Heráclito de Éfeso, nacido en el 535 a. de C., lo dijo de la manera más clara que podía expresarse: “Nadie podrá bañarse dos veces en el mismo río”. Podremos bañarnos muchas veces aparentemente en el mismo lugar pero las aguas, el espíritu del bañista y las condiciones del ambiente nunca serán las mismas. El cambio es un proceso natural que lo abarca todo, es la constante primordial de la existencia misma.

 

Posiblemente el cambio ha preocupado a los hombres desde siempre, la evolución transforma y obliga a prepararse para la etapa siguiente. La cuestión del cambio no radica simplemente en identificarlo y acompañarlo. El cambio es fruto de un nuevo sistema de vida provocado por el efecto de la inteligencia humana y su manifestación en el quehacer humano. Sucede más allá de la posibilidad natural del ser humanos de comprender y  evolucionar. El frenesí que ha llevado consigo la explosión y expansión de la tecnología, obligan a hombres y mujeres a  reinventarse en cortos espacios de tiempo y a transformarse en el tipo de ser productivo que demanda el nuevo estatus.

 

 

“Homus productivus”

 

Estamos inmersos en la tercera etapa industrial. Cada etapa de desarrollo ha comportado un proceso de evolución fascinante que ha afectado absolutamente en todo el ámbito de lo humano.
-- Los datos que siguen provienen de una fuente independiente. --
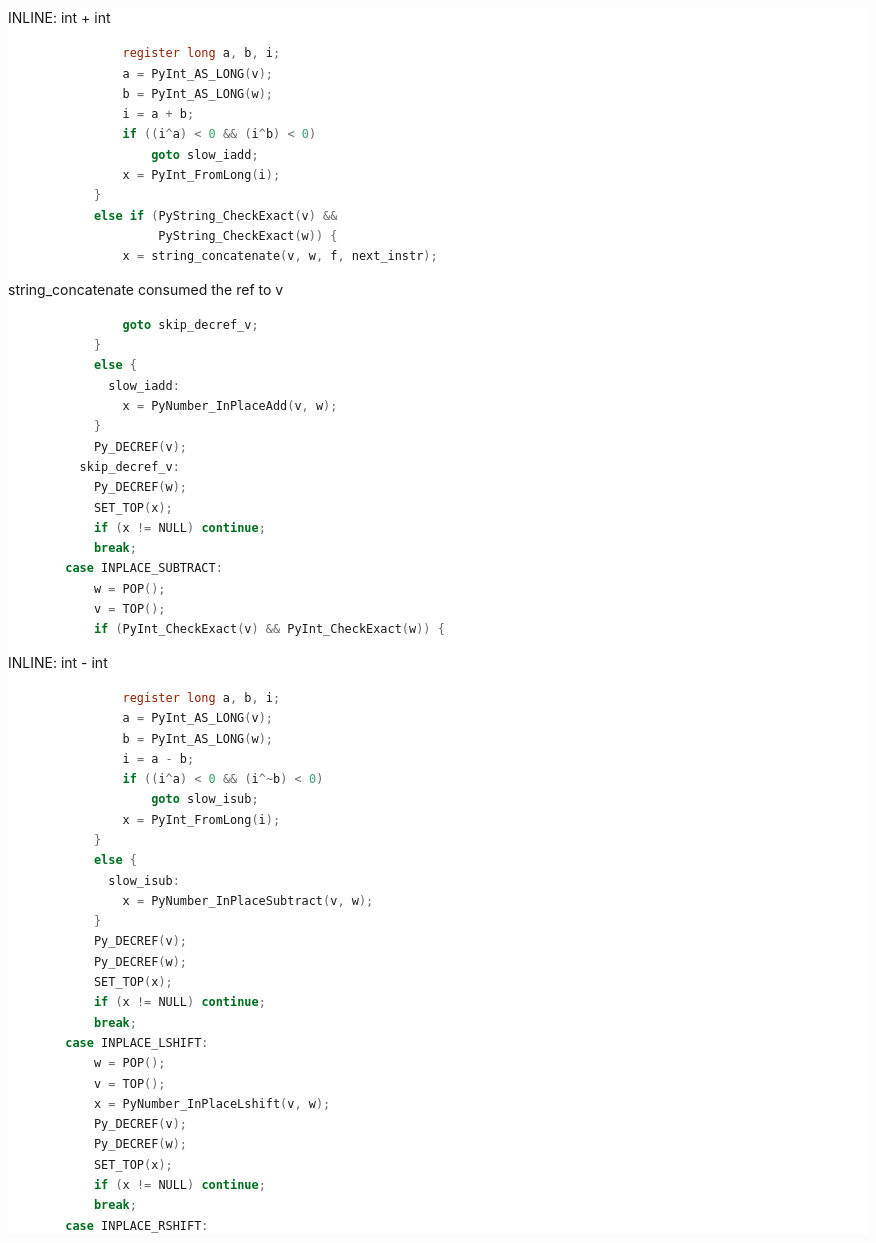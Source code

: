 INLINE: int + int

```c
                register long a, b, i;
                a = PyInt_AS_LONG(v);
                b = PyInt_AS_LONG(w);
                i = a + b;
                if ((i^a) < 0 && (i^b) < 0)
                    goto slow_iadd;
                x = PyInt_FromLong(i);
            }
            else if (PyString_CheckExact(v) &&
                     PyString_CheckExact(w)) {
                x = string_concatenate(v, w, f, next_instr);
```

string_concatenate consumed the ref to v

```c
                goto skip_decref_v;
            }
            else {
              slow_iadd:
                x = PyNumber_InPlaceAdd(v, w);
            }
            Py_DECREF(v);
          skip_decref_v:
            Py_DECREF(w);
            SET_TOP(x);
            if (x != NULL) continue;
            break;
        case INPLACE_SUBTRACT:
            w = POP();
            v = TOP();
            if (PyInt_CheckExact(v) && PyInt_CheckExact(w)) {
```

INLINE: int - int

```c
                register long a, b, i;
                a = PyInt_AS_LONG(v);
                b = PyInt_AS_LONG(w);
                i = a - b;
                if ((i^a) < 0 && (i^~b) < 0)
                    goto slow_isub;
                x = PyInt_FromLong(i);
            }
            else {
              slow_isub:
                x = PyNumber_InPlaceSubtract(v, w);
            }
            Py_DECREF(v);
            Py_DECREF(w);
            SET_TOP(x);
            if (x != NULL) continue;
            break;
        case INPLACE_LSHIFT:
            w = POP();
            v = TOP();
            x = PyNumber_InPlaceLshift(v, w);
            Py_DECREF(v);
            Py_DECREF(w);
            SET_TOP(x);
            if (x != NULL) continue;
            break;
        case INPLACE_RSHIFT:
```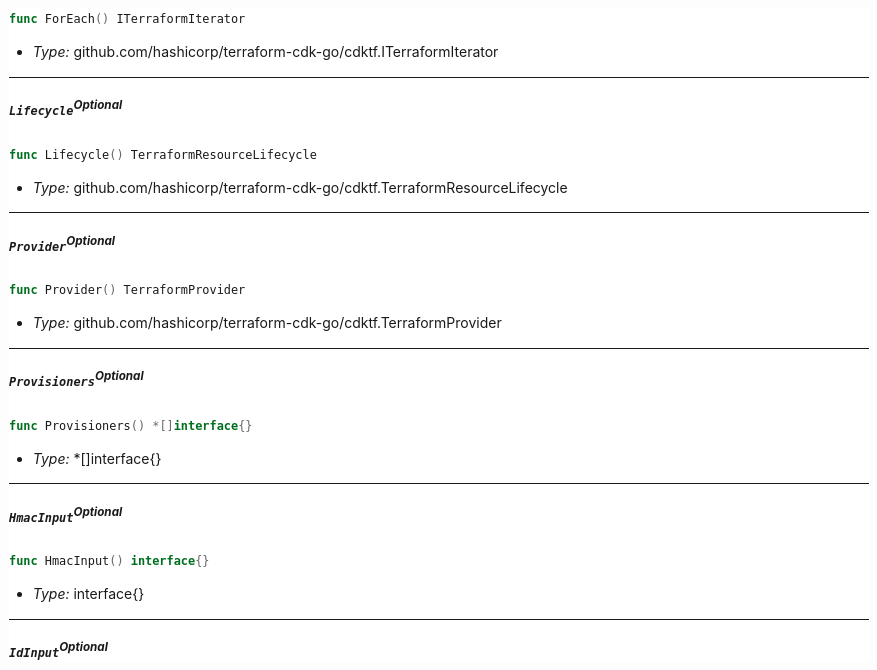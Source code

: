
 ```go
func ForEach() ITerraformIterator
```

- *Type:* github.com/hashicorp/terraform-cdk-go/cdktf.ITerraformIterator

---

##### `Lifecycle`<sup>Optional</sup> <a name="Lifecycle" id="@cdktf/provider-vault.auditRequestHeader.AuditRequestHeader.property.lifecycle"></a>

```go
func Lifecycle() TerraformResourceLifecycle
```

- *Type:* github.com/hashicorp/terraform-cdk-go/cdktf.TerraformResourceLifecycle

---

##### `Provider`<sup>Optional</sup> <a name="Provider" id="@cdktf/provider-vault.auditRequestHeader.AuditRequestHeader.property.provider"></a>

```go
func Provider() TerraformProvider
```

- *Type:* github.com/hashicorp/terraform-cdk-go/cdktf.TerraformProvider

---

##### `Provisioners`<sup>Optional</sup> <a name="Provisioners" id="@cdktf/provider-vault.auditRequestHeader.AuditRequestHeader.property.provisioners"></a>

```go
func Provisioners() *[]interface{}
```

- *Type:* *[]interface{}

---

##### `HmacInput`<sup>Optional</sup> <a name="HmacInput" id="@cdktf/provider-vault.auditRequestHeader.AuditRequestHeader.property.hmacInput"></a>

```go
func HmacInput() interface{}
```

- *Type:* interface{}

---

##### `IdInput`<sup>Optional</sup> <a name="IdInput" id="@cdktf/provider-vault.auditRequestHeader.AuditRequestHeader.property.idInput"></a>
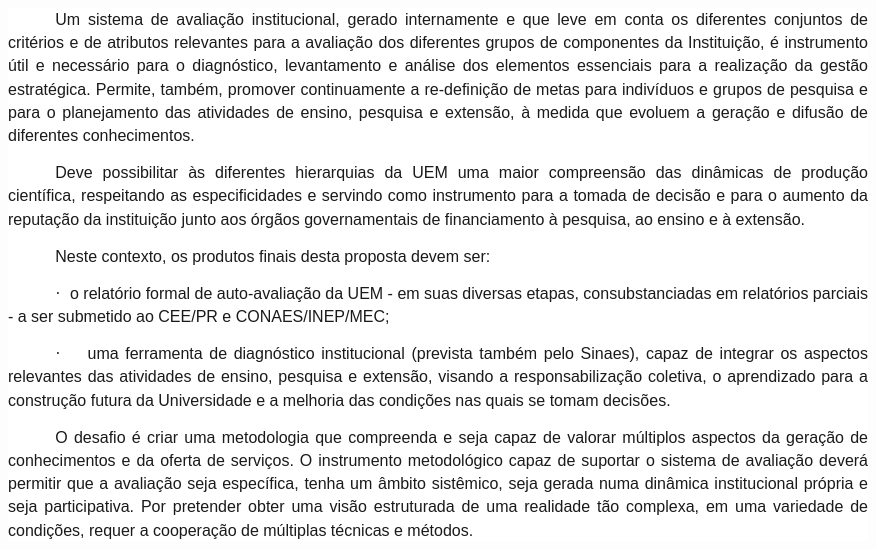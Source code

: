 <p class=MsoNormal style='text-align:justify;text-indent:35.45pt;mso-hyphenate:
auto'><span style='font-size:12.0pt;mso-bidi-font-size:10.0pt;font-family:Arial;
mso-bidi-font-family:"Times New Roman"'>Um sistema de avaliação institucional,
gerado internamente e que leve em conta os diferentes conjuntos de critérios e
de atributos relevantes para a avaliação dos diferentes grupos de componentes
da Instituição, é instrumento útil e necessário para o diagnóstico,
levantamento e análise dos elementos essenciais para a realização da gestão
estratégica. Permite, também, promover continuamente a re-definição de metas
para indivíduos e grupos de pesquisa e para o planejamento das atividades de
ensino, pesquisa e extensão, à medida que evoluem a geração e difusão de
diferentes conhecimentos.<o:p></o:p></span></p>

<p class=MsoNormal style='text-align:justify;text-indent:35.45pt;mso-hyphenate:
auto'><span style='font-size:12.0pt;mso-bidi-font-size:10.0pt;font-family:Arial;
mso-bidi-font-family:"Times New Roman"'>Deve possibilitar às diferentes
hierarquias da UEM uma maior compreensão das dinâmicas de produção científica,
respeitando as especificidades e servindo como instrumento para a tomada de
decisão e para o aumento da reputação da instituição junto aos órgãos
governamentais de financiamento à pesquisa, ao ensino e à extensão.<o:p></o:p></span></p>

<p class=MsoNormal style='text-align:justify;text-indent:35.45pt;mso-hyphenate:
auto'><span style='font-size:12.0pt;mso-bidi-font-size:10.0pt;font-family:Arial;
mso-bidi-font-family:"Times New Roman"'>Neste contexto, os produtos finais
desta proposta devem ser:<o:p></o:p></span></p>

<p class=MsoNormal style='margin-left:0cm;text-align:justify;text-indent:35.45pt;
mso-list:l13 level1 lfo6;mso-hyphenate:auto;tab-stops:46.9pt'><![if !supportLists]><span
style='font-size:12.0pt;mso-bidi-font-size:10.0pt;font-family:Symbol;
mso-fareast-font-family:Symbol;mso-bidi-font-family:Symbol'><span
style='mso-list:Ignore'>·<span style='font:7.0pt "Times New Roman"'>&nbsp;&nbsp;&nbsp;
</span></span></span><![endif]><span style='font-size:12.0pt;mso-bidi-font-size:
10.0pt;font-family:Arial;mso-bidi-font-family:"Times New Roman"'>o relatório
formal de auto-avaliação da UEM - em suas diversas etapas, consubstanciadas em
relatórios parciais - a ser submetido ao CEE/PR e CONAES/INEP/MEC; <o:p></o:p></span></p>

<p class=MsoNormal style='margin-left:0cm;text-align:justify;text-indent:35.45pt;
mso-list:l13 level1 lfo6;mso-hyphenate:auto;tab-stops:list 49.65pt'><![if !supportLists]><span
style='font-size:12.0pt;mso-bidi-font-size:10.0pt;font-family:Symbol;
mso-fareast-font-family:Symbol;mso-bidi-font-family:Symbol'><span
style='mso-list:Ignore'>·<span style='font:7.0pt "Times New Roman"'>&nbsp;&nbsp;&nbsp;&nbsp;&nbsp;
</span></span></span><![endif]><span style='font-size:12.0pt;mso-bidi-font-size:
10.0pt;font-family:Arial;mso-bidi-font-family:"Times New Roman"'>uma ferramenta
de diagnóstico institucional (prevista também pelo Sinaes), capaz de integrar
os aspectos relevantes das atividades de ensino, pesquisa e extensão, visando a
responsabilização coletiva, o aprendizado para a construção futura da
Universidade e a melhoria das condições nas quais se tomam decisões.<o:p></o:p></span></p>

<p class=MsoNormal style='text-align:justify;text-indent:35.45pt;mso-hyphenate:
auto'><span style='font-size:12.0pt;mso-bidi-font-size:10.0pt;font-family:Arial;
mso-bidi-font-family:"Times New Roman"'>O desafio é criar uma metodologia que
compreenda e seja capaz de valorar múltiplos aspectos da geração de
conhecimentos e da oferta de serviços. O instrumento metodológico capaz de
suportar o sistema de avaliação deverá permitir que a avaliação seja específica,
tenha um âmbito sistêmico, seja gerada numa dinâmica institucional própria e
seja participativa. Por pretender obter uma visão estruturada de uma realidade
tão complexa, em uma variedade de condições, requer a cooperação de múltiplas
técnicas e métodos.<o:p></o:p></span></p>
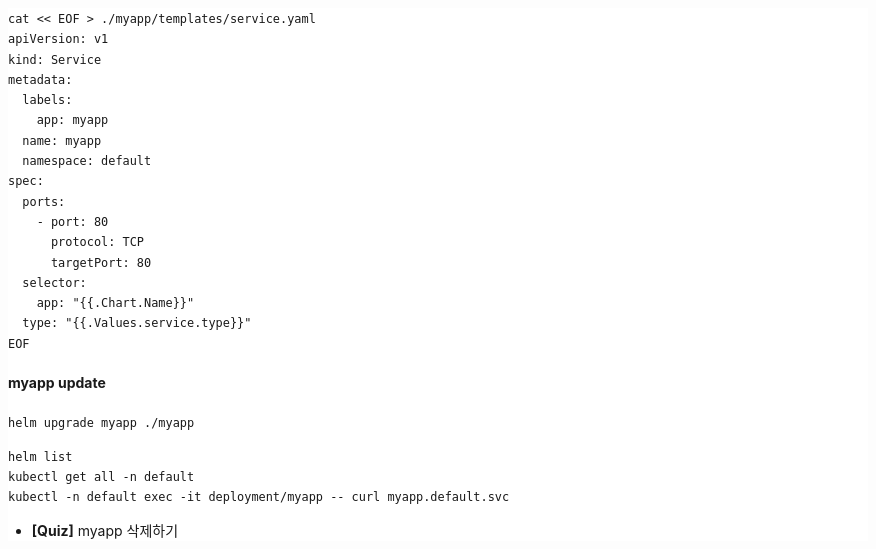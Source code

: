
 ```shell
cat << EOF > ./myapp/templates/service.yaml
apiVersion: v1
kind: Service
metadata:
  labels:
    app: myapp
  name: myapp
  namespace: default
spec:
  ports:
    - port: 80
      protocol: TCP
      targetPort: 80
  selector:
    app: "{{.Chart.Name}}"
  type: "{{.Values.service.type}}"
EOF
```
#### myapp update
```shell
helm upgrade myapp ./myapp
```
```shell
helm list
kubectl get all -n default
kubectl -n default exec -it deployment/myapp -- curl myapp.default.svc
```
* **[Quiz]** myapp 삭제하기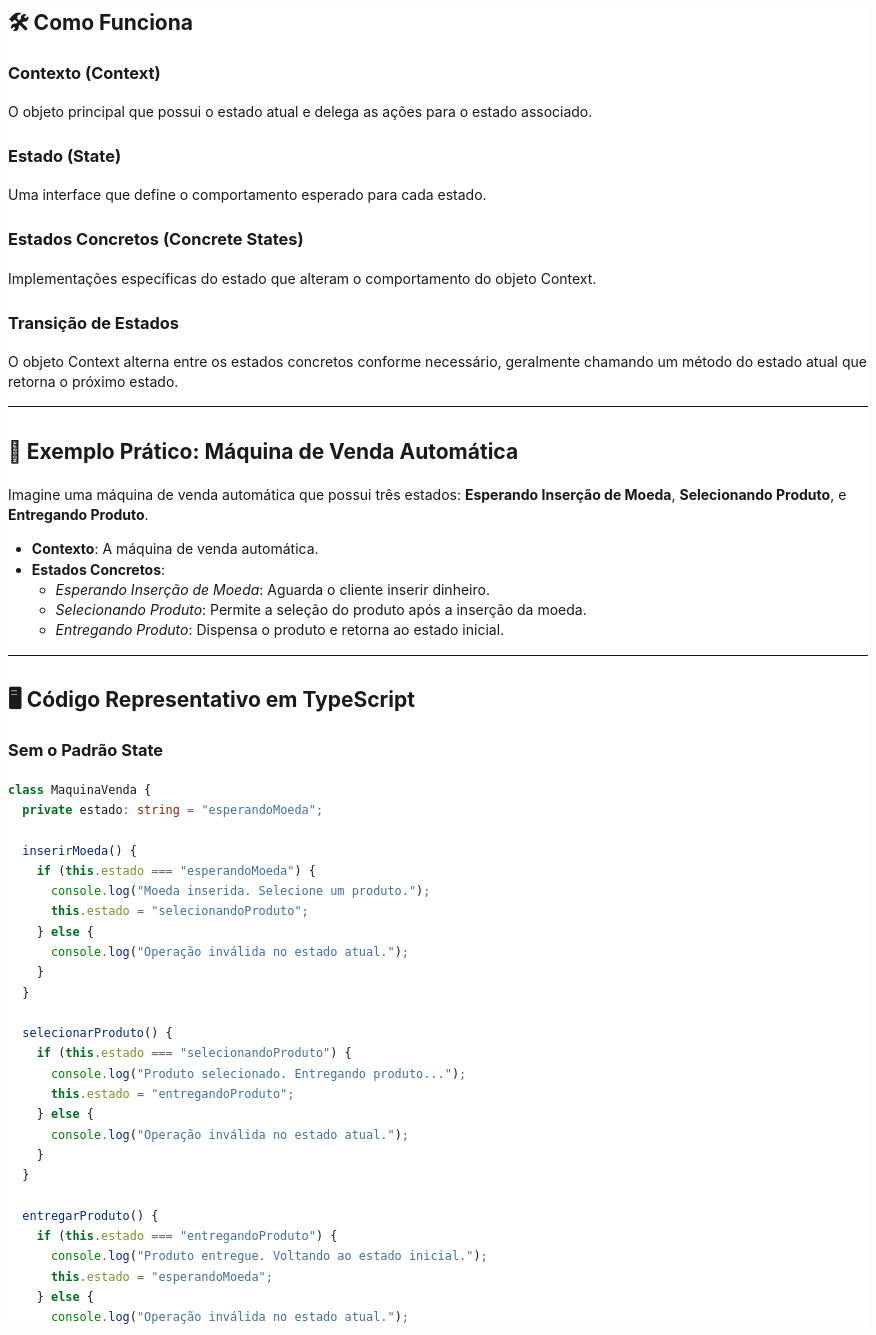 
## 🛠 Como Funciona
### Contexto (Context)
O objeto principal que possui o estado atual e delega as ações para o estado associado.

### Estado (State)
Uma interface que define o comportamento esperado para cada estado.

### Estados Concretos (Concrete States)
Implementações específicas do estado que alteram o comportamento do objeto Context.

### Transição de Estados
O objeto Context alterna entre os estados concretos conforme necessário, geralmente chamando um método do estado atual que retorna o próximo estado.

---

## 🔄 Exemplo Prático: Máquina de Venda Automática
Imagine uma máquina de venda automática que possui três estados: **Esperando Inserção de Moeda**, **Selecionando Produto**, e **Entregando Produto**.

- **Contexto**: A máquina de venda automática.
- **Estados Concretos**:
  - *Esperando Inserção de Moeda*: Aguarda o cliente inserir dinheiro.
  - *Selecionando Produto*: Permite a seleção do produto após a inserção da moeda.
  - *Entregando Produto*: Dispensa o produto e retorna ao estado inicial.

---

## 🖥️ Código Representativo em TypeScript

### Sem o Padrão State

```typescript
class MaquinaVenda {
  private estado: string = "esperandoMoeda";

  inserirMoeda() {
    if (this.estado === "esperandoMoeda") {
      console.log("Moeda inserida. Selecione um produto.");
      this.estado = "selecionandoProduto";
    } else {
      console.log("Operação inválida no estado atual.");
    }
  }

  selecionarProduto() {
    if (this.estado === "selecionandoProduto") {
      console.log("Produto selecionado. Entregando produto...");
      this.estado = "entregandoProduto";
    } else {
      console.log("Operação inválida no estado atual.");
    }
  }

  entregarProduto() {
    if (this.estado === "entregandoProduto") {
      console.log("Produto entregue. Voltando ao estado inicial.");
      this.estado = "esperandoMoeda";
    } else {
      console.log("Operação inválida no estado atual.");
```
La interpretación de la vida, del destino actual y final, de sus capacidades e influencia y del “sentido del sí mismo” han estado condicionados por la evolución de su inteligencia y por su impacto en el campo de lo tangible y de los posible.  

 

El primer gran impacto de la inteligencia humana llevó a la “revolución neolítica” hace 9000 años (VIII milenio a. C.).  Es el momento en que el hombre descubre que el alimento no sólo podía ser recolectado de manera silvestre, sino que puede ser cosechado y producido una y otra vez en un mismo lugar. Pasar de la vida nómada a la sedentaria debió ser un cambio enormemente difícil para la gente que le tocó vivirlo, puesto que implicaba modificar aspectos de cultura fundamentales, precisamente aquellos aspectos donde radican los usos y costumbres en los que los humanos asentamos nuestro bienestar y permanencia. El poder pasó del jefe de la tribu, experto en identificar caminos  y cuevas albergadoras, al chamán, experto en reconocer las fuerzas naturales que protegían y aseguraban la siembra y la cosecha.

 

El segundo cambio revolucionario que la inteligencia humana provocó fue la llamada “revolución industrial”, aparecida en la segunda mitad del siglo XVIII en el Reino Unido. El gran cambio de entonces fue pasar de la producción manual a la producción mecanizada, de trabajar en casa a trabajar en fábricas, de depender de la compensación por el esfuerzo individual al salario colectivo. El poder pasó de manos del artesano, experto en la producción de objetos, al empresario controlador del sistema productivo comunitario.

 

La tercera gran revolución la vivimos hoy, es nuestra revolución en la que todos de manera activa o pasiva participamos. La llamada “revolución tecnológica” es un cambio dramático que se produce al integrarse tecnologías nuevas en la sociedad y en el mundo productivo desestabilizando los modelo anteriores. Las nuevas tecnologías producen cambios nuevos y profundos en la vida humana porque afectan los aspectos integrales del ser como son: supervivencia, desarrollo y trascendencia. Hoy, el fabricantes es reemplazado por el experto en sistemas informáticos, el trabajo productivo en la instalaciones empresariales encuentra la alternativa en el home office y las fortunas ya no se consiguen trabajando detrás de un escritorio sino a través del establecimiento de relaciones y acuerdos por medio del uso de redes de información a nivel global.

 

 

La misma inteligencia humana que está haciendo posible la “revolución tecnológica informática”, que cuestiona y confronta en lo más profundo los sistemas productivos tradicionales, proporciona por primera vez en la historia de las grandes revoluciones productivas del planeta el antídoto del problema en lo concerniente a la afectación de los cambios provocados por los nuevos sistemas en el factor humano. La revolución neolítica trajo la guerra por causa de la ambición en la acumulación territorios, junto con el invento de los dioses (como diría Friedrich Nietzsche) como fuerza de poder más allá del entendimiento humano que doblegara la voluntad de los hombres a someterse al poder terrenal y supraterrenal constituido. La revolución industrial dignificó el trabajo en base a la aportación muscular del individuo detrás de las máquinas, sacrificando la mayoría de las veces salud, calidad de vida e higiene ambiental. La revolución tecnológica informática, individualiza a las personas sometidas a una avalancha de información que no requiere y a la vez les dificulta acceder a la que realmente necesita, para su supervivencia, desarrollo y plenitud.

 

 

 

Este artículo continuará en nuestra siguiente edición...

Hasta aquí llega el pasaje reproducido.